Plenary Lecture

DoS Attack Detection in Internet-Connected Vehicles

Professor Tarek Saadawi
City University of New York
USA
E-mail: saadawi@ccny.cuny.edu

Abstract: The new generations of the Intelligent Transportation Systems depend heavily on communication between vehicles and road-side equipment using IEEE 802.11P and to the Internet via Wi-Fi and cellular technologies. The topic of this presentation is limited to vehicles connected to the Internet via Wi-Fi technology using IEEE 802.11b. The growing list of vehicle manufacturers that include Wi-Fi capabilities to cars to enable the Internet access coupled with the government plans to expand Wi-Fi access to the roads raises the challenges to secure the wireless networks to combat malicious users. In this presentation, we present a method to detect and identify malicious users that attempt to capture the Wi-Fi channel. Malicious user aims to disrupt the communication in the physical range of the hotspot. The disruption of communications can jeopardize the safety of the commuters when real-time applications that require Internet connection, such as road conditions, incidents and traffic updates, are running.
We discuss a light weight technique to detect the Denial of Service (DoS) behavior applied by malicious users in Internet-connected vehicles using Wi-Fi to access the Internet via hotspots installed on the roads. Malicious nodes manipulate the IEEE 802.11 DCF standards to illegally gain extra throughput and increase the probability of having a successful packet transmission on the expense of the honest users that follow the protocol standards. The theoretical network throughput is derived using two-dimensional Markov Chain to determine the network capacity. Results obtained by the theoretical computations are validated by network simulation to determine the baseline for the maximum achievable throughput in the network under fair conditions where all nodes follow the IEEE standards. An approach is presented to enable all the nodes in IEEE 802.11 network with a mechanism to detect and identify the malicious nodes in a distributed environment. Results are presented to prove the effectiveness and feasibility of the proposed algorithm.

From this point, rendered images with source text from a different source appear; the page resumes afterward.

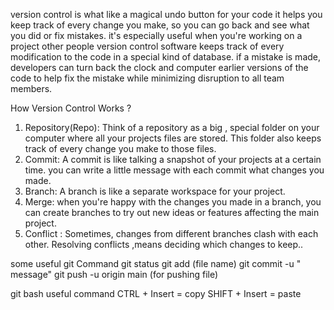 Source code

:  version control is what like a magical undo button for your code it helps you keep track of every change you make, so you can go back and see what you did or fix mistakes. it's especially useful when you're working on a project other people
version control software keeps track of every modification to the code in a special kind of database. if a mistake is made, developers can turn back the clock and computer earlier versions of the code to help fix the mistake while minimizing disruption to all team members.

How Version Control Works ?
1. Repository(Repo): Think of a repository as a big , special folder on your computer where all your projects files are stored. This folder also keeps track of every change you make to those files.
2. Commit: A commit is like talking a snapshot of your projects at a certain time. you can write a little message with each commit what changes you made.
3. Branch: A branch is like a separate workspace for your project.
4. Merge: when you're happy with the changes you made in a branch, you can create branches to try out new ideas or features affecting the main project.
5. Conflict : Sometimes, changes from different branches clash with each other. Resolving conflicts ,means deciding which changes to keep..

some useful git Command
git status
git add (file name)
git commit -u " message"
git push -u origin main (for pushing file)

git bash useful command
CTRL  + Insert = copy
SHIFT + Insert = paste

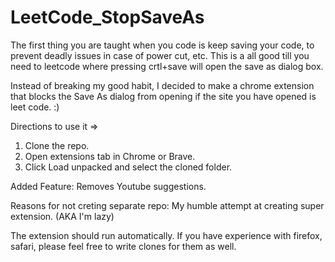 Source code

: # LeetCode_StopSaveAs

The first thing you are taught when you code is keep saving your code, to prevent deadly issues in case of power cut, etc. 
This is a all good till you need to leetcode where pressing crtl+save will open the save as dialog box. 

Instead of breaking my good habit, I decided to make a chrome extension that blocks the Save As dialog from opening if the
site you have opened is leet code. :)

Directions to use it => 
1. Clone the repo.
2. Open extensions tab in Chrome or Brave.
3. Click Load unpacked and select the cloned folder.

Added Feature:
Removes Youtube suggestions. 

Reasons for not creting separate repo:
My humble attempt at creating super extension. (AKA I'm lazy)

The extension should run automatically. If you have experience with firefox, safari, please feel free to write clones for them as well.
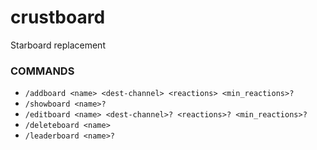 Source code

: # crustboard

Starboard replacement

### COMMANDS
- `/addboard <name> <dest-channel> <reactions> <min_reactions>?`
- `/showboard <name>?`
- `/editboard <name> <dest-channel>? <reactions>? <min_reactions>?`
- `/deleteboard <name>`
- `/leaderboard <name>?`
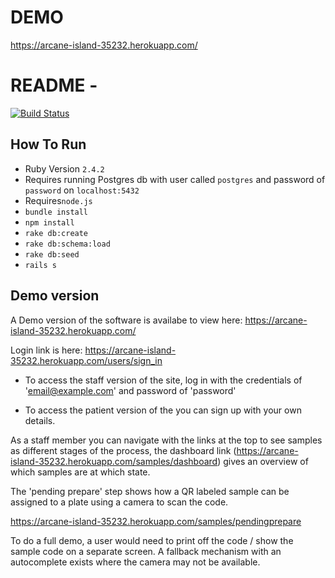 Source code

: # DEMO

https://arcane-island-35232.herokuapp.com/

# README -

[![Build Status](https://travis-ci.com/UK-CoVid19/opencell-testing.svg?branch=master)](https://travis-ci.com/UK-CoVid19/opencell-testing)

## How To Run

 - Ruby Version `2.4.2`
 - Requires running Postgres db with user called `postgres` and password of `password` on `localhost:5432`
 - Requires`node.js`
 - `bundle install`
 - `npm install`
 - `rake db:create`
 - `rake db:schema:load`
 - `rake db:seed`
 - `rails s`
 
 ## Demo version
 
A Demo version of the software is availabe to view here: https://arcane-island-35232.herokuapp.com/

Login link is here: https://arcane-island-35232.herokuapp.com/users/sign_in

 - To access the staff version of the site, log in with the credentials of 'email@example.com' and password of 'password' 

 - To access the patient version of the you can sign up with your own details. 

As a staff member you can navigate with the links at the top to see samples as different stages of the process, the dashboard link (https://arcane-island-35232.herokuapp.com/samples/dashboard) gives an overview of which samples are at which state.

The 'pending prepare' step shows how a QR labeled sample can be assigned to a plate using a camera to scan the code.

https://arcane-island-35232.herokuapp.com/samples/pendingprepare

To do a full demo, a user would need to print off the code / show the sample code on a separate screen. A fallback mechanism with an autocomplete exists where the camera may not be available.
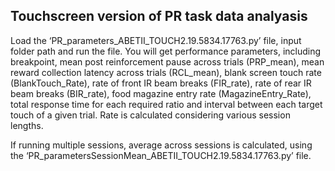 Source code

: ## Touchscreen version of PR task data analyasis
Load the ‘PR_parameters_ABETII_TOUCH2.19.5834.17763.py’ file, input folder path and run the file. You will get performance parameters, including breakpoint, mean post reinforcement pause across trials (PRP_mean), mean reward collection latency across trials (RCL_mean), blank screen touch rate (BlankTouch_Rate), rate of front IR beam breaks (FIR_rate), rate of rear IR beam breaks (BIR_rate), food magazine entry rate (MagazineEntry_Rate), total response time for each required ratio and interval between each target touch of a given trial. Rate is calculated considering various session lengths. 

If running multiple sessions, average across sessions is calculated, using the ‘PR_parametersSessionMean_ABETII_TOUCH2.19.5834.17763.py’ file.
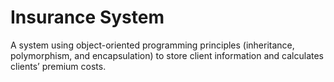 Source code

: # Insurance System

A system using object-oriented programming principles (inheritance, polymorphism, and encapsulation) to store client information and calculates clients’ premium costs. 


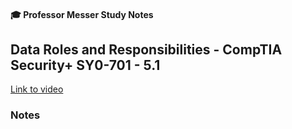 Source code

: #### 🎓 Professor Messer Study Notes

##  Data Roles and Responsibilities - CompTIA Security+ SY0-701 - 5.1

[Link to video](https://youtu.be/gxNi-04yP8Q?si=8XF5G7Svml-hxpg3)

### Notes


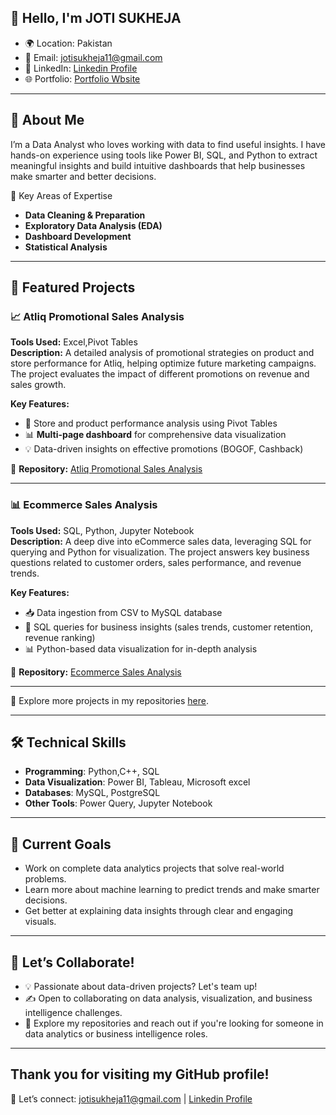 ## 👋 Hello, I'm JOTI SUKHEJA  
- 🌍 Location: Pakistan
- 📧 Email: jotisukheja11@gmail.com
- 💼 LinkedIn: [Linkedin Profile](www.linkedin.com/in/joti-sukheja)
- 🌐 Portfolio: [Portfolio Wbsite]()

---

## 🚀 About Me  
I’m a Data Analyst who loves working with data to find useful insights. I have hands-on experience using tools like Power BI, SQL, and Python to extract meaningful insights and build intuitive dashboards that help businesses make smarter and better decisions.


🔑 Key Areas of Expertise  
- **Data Cleaning & Preparation**
- **Exploratory Data Analysis (EDA)**
- **Dashboard Development**
- **Statistical Analysis** 

---
## 🌟 Featured Projects  

### 📈 Atliq Promotional Sales Analysis  
**Tools Used:** Excel,Pivot Tables  
**Description:**  A detailed analysis of promotional strategies on product and store performance for Atliq, helping optimize future marketing campaigns. The project evaluates the impact of different promotions on revenue and sales growth.  

**Key Features:**  
- 🏬 Store and product performance analysis using Pivot Tables  
- 📊 **Multi-page dashboard** for comprehensive data visualization  
- 💡 Data-driven insights on effective promotions (BOGOF, Cashback) 

🔗 **Repository:** [Atliq Promotional Sales Analysis](https://github.com/Joti-Sukheja/Atliq-Promotion-Sales)

---  

### 📊 Ecommerce Sales Analysis  
**Tools Used:** SQL, Python, Jupyter Notebook  
**Description:**  A deep dive into eCommerce sales data, leveraging SQL for querying and Python for visualization. The project answers key business questions related to customer orders, sales performance, and revenue trends.  

**Key Features:**  
- 📥 Data ingestion from CSV to MySQL database  
- 🛒 SQL queries for business insights (sales trends, customer retention, revenue ranking)  
- 📊 Python-based data visualization for in-depth analysis  

🔗 **Repository:** [Ecommerce Sales Analysis](https://github.com/Joti-Sukheja/Ecommerce-Sales-Analysis)

---

🚀 Explore more projects in my repositories [here](https://github.com/Joti-Sukheja?tab=repositories).


---

## 🛠️ Technical Skills  
- **Programming**:  Python,C++, SQL
- **Data Visualization**: Power BI, Tableau, Microsoft excel
- **Databases**:  MySQL, PostgreSQL
- **Other Tools**: Power Query, Jupyter Notebook

---

## 🌱 Current Goals  
- Work on complete data analytics projects that solve real-world problems.
- Learn more about machine learning to predict trends and make smarter decisions.
- Get better at explaining data insights through clear and engaging visuals.

---

## 🤝 Let’s Collaborate!  
- 💡 Passionate about data-driven projects? Let's team up!
- ✍️ Open to collaborating on data analysis, visualization, and business intelligence challenges.
- 🔑 Explore my repositories and reach out if you're looking for someone in data analytics or business intelligence roles.

---

## Thank you for visiting my GitHub profile! 
📩 Let’s connect: jotisukheja11@gmail.com | [Linkedin Profile](www.linkedin.com/in/joti-sukheja-aa85912b7)
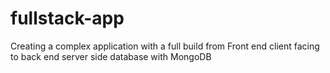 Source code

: # fullstack-app
Creating a complex application with a full build from Front end client facing to back end server side database with MongoDB
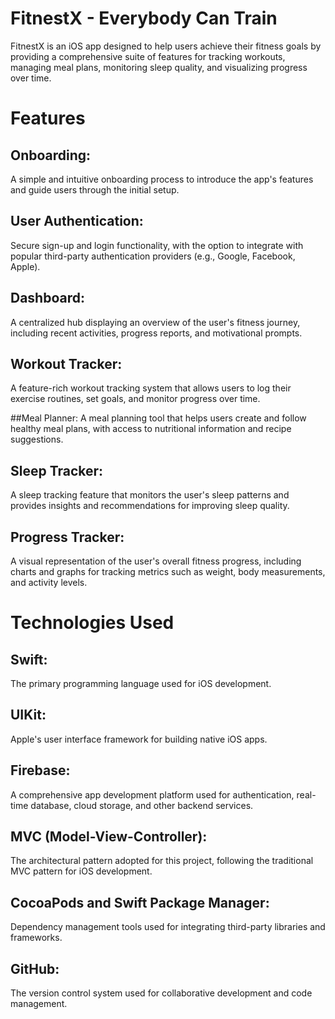 # FitnestX - Everybody Can Train
FitnestX is an iOS app designed to help users achieve their fitness goals by providing a comprehensive suite of features for tracking workouts, managing meal plans, monitoring sleep quality, and visualizing progress over time.

# Features
## Onboarding:
A simple and intuitive onboarding process to introduce the app's features and guide users through the initial setup.

## User Authentication:
Secure sign-up and login functionality, with the option to integrate with popular third-party authentication providers (e.g., Google, Facebook, Apple).

## Dashboard:
A centralized hub displaying an overview of the user's fitness journey, including recent activities, progress reports, and motivational prompts.

## Workout Tracker:
A feature-rich workout tracking system that allows users to log their exercise routines, set goals, and monitor progress over time.

##Meal Planner:
A meal planning tool that helps users create and follow healthy meal plans, with access to nutritional information and recipe suggestions.

## Sleep Tracker:
A sleep tracking feature that monitors the user's sleep patterns and provides insights and recommendations for improving sleep quality.

## Progress Tracker:
A visual representation of the user's overall fitness progress, including charts and graphs for tracking metrics such as weight, body measurements, and activity levels.

# Technologies Used
## Swift:
The primary programming language used for iOS development.

## UIKit:
Apple's user interface framework for building native iOS apps.

## Firebase:
A comprehensive app development platform used for authentication, real-time database, cloud storage, and other backend services.

## MVC (Model-View-Controller):
The architectural pattern adopted for this project, following the traditional MVC pattern for iOS development.

## CocoaPods and Swift Package Manager:
Dependency management tools used for integrating third-party libraries and frameworks.

## GitHub:
The version control system used for collaborative development and code management.
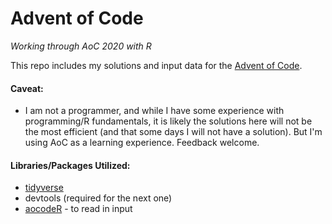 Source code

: # Advent of Code
_Working through AoC 2020 with R_

This repo includes my solutions and input data for the [Advent of Code](https://adventofcode.com/).

#### Caveat:
- I am not a programmer, and while I have some experience with programming/R fundamentals, it is likely the solutions here will not be the most efficient (and that some days I will not have a solution). But I'm using AoC as a learning experience. Feedback welcome.

#### Libraries/Packages Utilized:
- [tidyverse](tidyverse.org)
- devtools (required for the next one)
- [aocodeR](https://github.com/annakrystalli/aocodeR) - to read in input

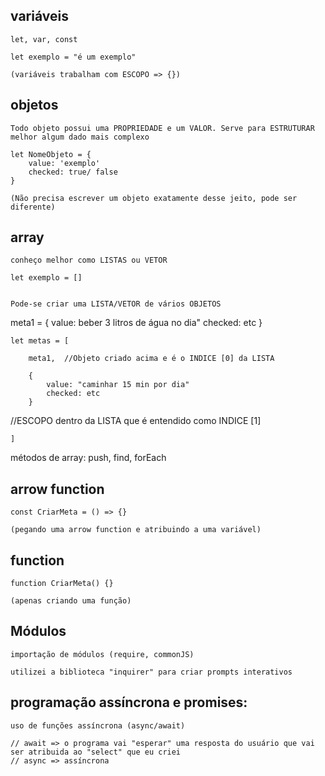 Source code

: ##  variáveis

    let, var, const

    let exemplo = "é um exemplo"

    (variáveis trabalham com ESCOPO => {})



## objetos

    Todo objeto possui uma PROPRIEDADE e um VALOR. Serve para ESTRUTURAR melhor algum dado mais complexo

    let NomeObjeto = {
        value: 'exemplo'
        checked: true/ false
    }

    (Não precisa escrever um objeto exatamente desse jeito, pode ser diferente)


## array

    conheço melhor como LISTAS ou VETOR

    let exemplo = []


    Pode-se criar uma LISTA/VETOR de vários OBJETOS

meta1 = {
    value: beber 3 litros de água no dia"
    checked: etc
    }

    let metas = [
        
        meta1,  //Objeto criado acima e é o INDICE [0] da LISTA

        {
            value: "caminhar 15 min por dia"
            checked: etc
        }

//ESCOPO dentro da LISTA que é entendido como INDICE [1]

    ]


métodos de array: push, find, forEach


##  arrow function

    const CriarMeta = () => {}
    
    (pegando uma arrow function e atribuindo a uma variável)

 ## function 

    function CriarMeta() {}

    (apenas criando uma função)   


## Módulos 

    importação de módulos (require, commonJS)

    utilizei a biblioteca "inquirer" para criar prompts interativos    

## programação assíncrona e promises:

    uso de funções assíncrona (async/await)

    // await => o programa vai "esperar" uma resposta do usuário que vai ser atribuida ao "select" que eu criei
    // async => assíncrona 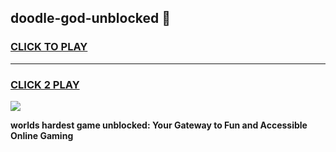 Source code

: 
## doodle-god-unblocked 👋
<h3>
<a href="https://premium.freeplayer.one?title=doodle-god-unblocked&ref=14F">CLICK TO PLAY</a></h3>
<hr>

<h3>
<a href="https://premium.freeplayer.one?title=doodle-god-unblocked&ref=14F">CLICK 2 PLAY</a>
  
</h3>

<a href="https://premium.freeplayer.one?title=doodle-god-unblocked&ref=12F/"><img src="https://clearcache.store/games.png"></a>


**worlds hardest game unblocked: Your Gateway to Fun and Accessible Online Gaming**
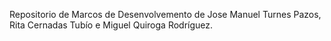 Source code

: Repositorio de Marcos de Desenvolvemento de Jose Manuel Turnes Pazos, Rita Cernadas Tubío e Miguel Quiroga Rodríguez. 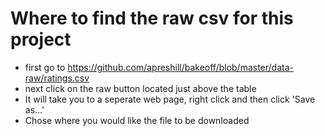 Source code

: # Where to find the raw csv for this project
- first go to https://github.com/apreshill/bakeoff/blob/master/data-raw/ratings.csv
- next click on the raw button located just above the table
- It will take you to a seperate web page, right click and then click 'Save as...'
- Chose where you would like the file to be downloaded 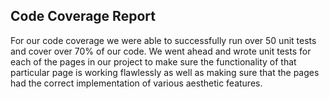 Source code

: ## Code Coverage Report

For our code coverage we were able to successfully run over 50 unit tests and cover over 70% of our code. We went ahead and wrote unit tests for each of the pages in our project to make sure the functionality of that particular page is working flawlessly as well as making sure that the pages had the correct implementation of various aesthetic features.
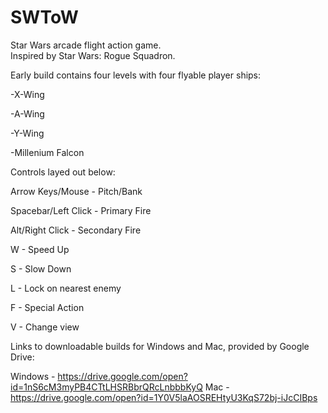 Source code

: # SWToW
Star Wars arcade flight action game.  
Inspired by Star Wars: Rogue Squadron.

Early build contains four levels with four flyable player ships:

-X-Wing

-A-Wing

-Y-Wing

-Millenium Falcon





Controls layed out below:


Arrow Keys/Mouse - Pitch/Bank

Spacebar/Left Click - Primary Fire

Alt/Right Click - Secondary Fire

W - Speed Up

S - Slow Down

L - Lock on nearest enemy

F - Special Action

V - Change view




Links to downloadable builds for Windows and Mac, provided by Google Drive:

Windows - https://drive.google.com/open?id=1nS6cM3myPB4CTtLHSRBbrQRcLnbbbKyQ
Mac - https://drive.google.com/open?id=1Y0V5laAOSREHtyU3KqS72bj-iJcCIBps
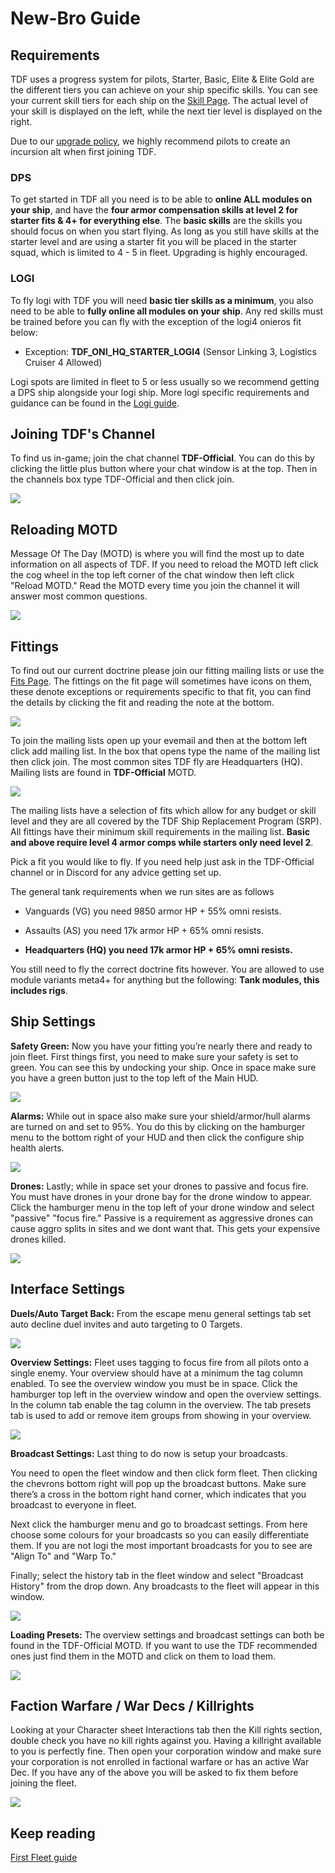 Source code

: # New-Bro Guide

## Requirements

TDF uses a progress system for pilots, Starter, Basic, Elite & Elite Gold are the different tiers you can achieve on your ship specific skills. You can see your current skill tiers for each ship on the [Skill Page](/skills). The actual level of your skill is displayed on the left, while the next tier level is displayed on the right.

Due to our [upgrade policy](/guide/upgrade), we highly recommend pilots to create an incursion alt when first joining TDF.

### DPS

To get started in TDF all you need is to be able to **online ALL modules on your ship**, and have the **four armor compensation skills at level 2 for starter fits & 4+ for everything else**. The **basic skills** are the skills you should focus on when you start flying. As long as you still have skills at the starter level and are using a starter fit you will be placed in the starter squad, which is limited to 4 - 5 in fleet. Upgrading is highly encouraged.

### LOGI

To fly logi with TDF you will need **basic tier skills as a minimum**, you also need to be able to **fully online all modules on your ship**. Any red skills must be trained before you can fly with the exception of the logi4 onieros fit below:

- Exception: **TDF_ONI_HQ_STARTER_LOGI4** (Sensor Linking 3, Logistics Cruiser 4 Allowed)

Logi spots are limited in fleet to 5 or less usually so we recommend getting a DPS ship alongside your logi ship. More logi specific requirements and guidance can be found in the [Logi guide](/guide/logi).

## Joining TDF's Channel

To find us in-game; join the chat channel **TDF-Official**. You can do this by clicking the little plus button where your chat window is at the top. Then in the channels box type TDF-Official and then click join.

![](joinchannel.png)

## Reloading MOTD

Message Of The Day (MOTD) is where you will find the most up to date information on all aspects of TDF. If you need to reload the MOTD left click the cog wheel in the top left corner of the chat window then left click "Reload MOTD." Read the MOTD every time you join the channel it will answer most common questions.

![](reloadmotd.png)

## Fittings

To find out our current doctrine please join our fitting mailing lists or use the [Fits Page](/fits). The fittings on the fit page will sometimes have icons on them, these denote exceptions or requirements specific to that fit, you can find the details by clicking the fit and reading the note at the bottom.

![](fitnotes.png)

To join the mailing lists open up your evemail and then at the bottom left click add mailing list. In the box that opens type the name of the mailing list then click join. The most common sites TDF fly are Headquarters (HQ). Mailing lists are found in **TDF-Official** MOTD.

![](mailinglisthq.png)

The mailing lists have a selection of fits which allow for any budget or skill level and they are all covered by the TDF Ship Replacement Program (SRP). All fittings have their minimum skill requirements in the mailing list. **Basic and above require level 4 armor comps while starters only need level 2**.

Pick a fit you would like to fly. If you need help just ask in the TDF-Official channel or in Discord for any advice getting set up.

The general tank requirements when we run sites are as follows

- Vanguards (VG) you need 9850 armor HP + 55% omni resists.  

- Assaults (AS) you need 17k armor HP + 65% omni resists.
 
- **Headquarters (HQ) you need 17k armor HP + 65% omni resists.**

 You still need to fly the correct doctrine fits however. You are allowed to use module variants meta4+ for anything but the following: **Tank modules, this includes rigs**.

## Ship Settings

**Safety Green:** Now you have your fitting you’re nearly there and ready to join fleet. First things first, you need to make sure your safety is set to green. You can see this by undocking your ship. Once in space make sure you have a green button just to the top left of the Main HUD.

![](safetysetgreen.png)

**Alarms:** While out in space also make sure your shield/armor/hull alarms are turned on and set to 95%. You do this by clicking on the hamburger menu to the bottom right of your HUD and then click the configure ship health alerts.

![](healthalert.png)

**Drones:** Lastly; while in space set your drones to passive and focus fire. You must have drones in your drone bay for the drone window to appear. Click the hamburger menu in the top left of your drone window and select "passive" "focus fire." Passive is a requirement as aggressive drones can cause aggro splits in sites and we dont want that. This gets your expensive drones killed.

![](drones.png)

## Interface Settings

**Duels/Auto Target Back:** From the escape menu general settings tab set auto decline duel invites and auto targeting to 0 Targets.

![](retargetnduel.png)

**Overview Settings:** Fleet uses tagging to focus fire from all pilots onto a single enemy. Your overview should have at a minimum the tag column enabled. To see the overview window you must be in space. Click the hamburger top left in the overview window and open the overview settings. In the column tab enable the tag column in the overview. The tab presets tab is used to add or remove item groups from showing in your overview.

![](overview.png)

**Broadcast Settings:** Last thing to do now is setup your broadcasts.

You need to open the fleet window and then click form fleet. Then clicking the chevrons bottom right will pop up the broadcast buttons. Make sure there’s a cross in the bottom right hand corner, which indicates that you broadcast to everyone in fleet.

Next click the hamburger menu and go to broadcast settings. From here choose some colours for your broadcasts so you can easily differentiate them. If you are not logi the most important broadcasts for you to see are "Align To" and "Warp To."

Finally; select the history tab in the fleet window and select "Broadcast History" from the drop down. Any broadcasts to the fleet will appear in this window.

![](broadcasts.png)

**Loading Presets:** The overview settings and broadcast settings can both be found in the TDF-Official MOTD. If you want to use the TDF recommended ones just find them in the MOTD and click on them to load them.

![](presets.png)

## Faction Warfare / War Decs / Killrights

Looking at your Character sheet Interactions tab then the Kill rights section, double check you have no kill rights against you. Having a killright available to you is perfectly fine. Then open your corporation window and make sure your corporation is not enrolled in factional warfare or has an active War Dec. If you have any of the above you will be asked to fix them before joining the fleet.

![](war.png)

## Keep reading

[First Fleet guide](/guide/xup)
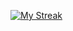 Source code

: [![My Streak](https://github-readme-streak-stats.herokuapp.com/?user=Max2288)](https://git.io/streak-stats)


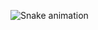 

 
![Snake animation](https://github.com/NathalyCristinaS/NathalyCristinaS/blob/output/github-contribution-grid-snake.svg)
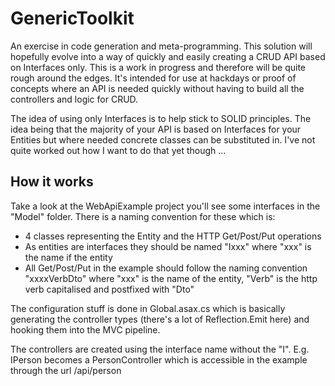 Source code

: # GenericToolkit

An exercise in code generation and meta-programming. This solution will hopefully evolve into a way of quickly and easily creating a CRUD API based on Interfaces only. This is a work in progress and therefore will be quite rough around the edges. It's intended for use at hackdays or proof of concepts where an API is needed quickly without having to build all the controllers and logic for CRUD.

The idea of using only Interfaces is to help stick to SOLID principles. The idea being that the majority of your API is based on Interfaces for your Entities but where needed concrete classes can be substituted in. I've not quite worked out how I want to do that yet though ...

## How it works

Take a look at the WebApiExample project you'll see some interfaces in the "Model" folder. There is a naming convention for these which is: 

- 4 classes representing the Entity and the HTTP Get/Post/Put operations 
- As entities are interfaces they should be named "Ixxx" where "xxx" is the name if the entity 
- All Get/Post/Put in the example should follow the naming convention "xxxxVerbDto" where "xxx" is the name of the entity, "Verb" is the http verb capitalised and postfixed with "Dto" 

The configuration stuff is done in Global.asax.cs which is basically generating the controller types (there's a lot of Reflection.Emit here) and hooking them into the MVC pipeline.

The controllers are created using the interface name without the "I". E.g. IPerson becomes a PersonController which is accessible in the example through the url /api/person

Brief Biography of the Speaker: TAREK N. SAADAWI received the B.Sc. and the M.Sc. from Cairo University Egypt in 1973 and 1975 respectively and the Ph.D. from the University of Maryland, College Park in 1980 (all in Electrical Engineering). Since 1980 he has been with the Electrical Engineering Department, The City University of New York, City College where he currently directs the Center of Information Networking and Telecommunications (CINT) and a Professor teaching courses in Network security, computer networks, local area network, communications systems and information theory. His current interests are telecommunications networks security, high-speed networks, multimedia networks, mobile ad-hoc networks and transport layer protocols. He has published extensively in the area of telecommunications networks. He is a co-editor of the book "Cyber Infrastructure Protection," Strategic Study Institute, volume 1, May 2011, and Volume 2 August 2013, and Co-author of the book, Fundamentals of Telecommunication Networks," John Wiley & Sons, 1994 (which has been translated into Chinese) and.
Dr. Saadawi is the co-Chair and co-Organizer of NSF Workshop on Cyber Security, Cairo-Egypt, May 27-30, 2013 and was a Member of the Consortium Management Committee for the Army Research Lab (ARL) Consortium on communications and networks; known as the Collaborative Technology Alliances on Communications and Networks, (1996 – 2011). He is a Senior Member of IEEE, former Technical Editor of IEEE Communications, and former Chairman of IEEE Computer Society of New York City (1986-87). He has received IEEE Region 1 Award, 1987, and the Nippon Telegraph and Telephone (NTT) of America for research on Broadband Telecommunication Networks. Dr Saadawi is a co-founder of IEEE Symposium on Computers and Commuications (ISCC is in its 18th series).
Dr Saadawi and has been invited and joined US Dept of Commerce Delegation to the Government of Algeria to address rural communications. He also led a group of US experts to provide a telecommunications master plan for the Government of Egypt under US AID funding.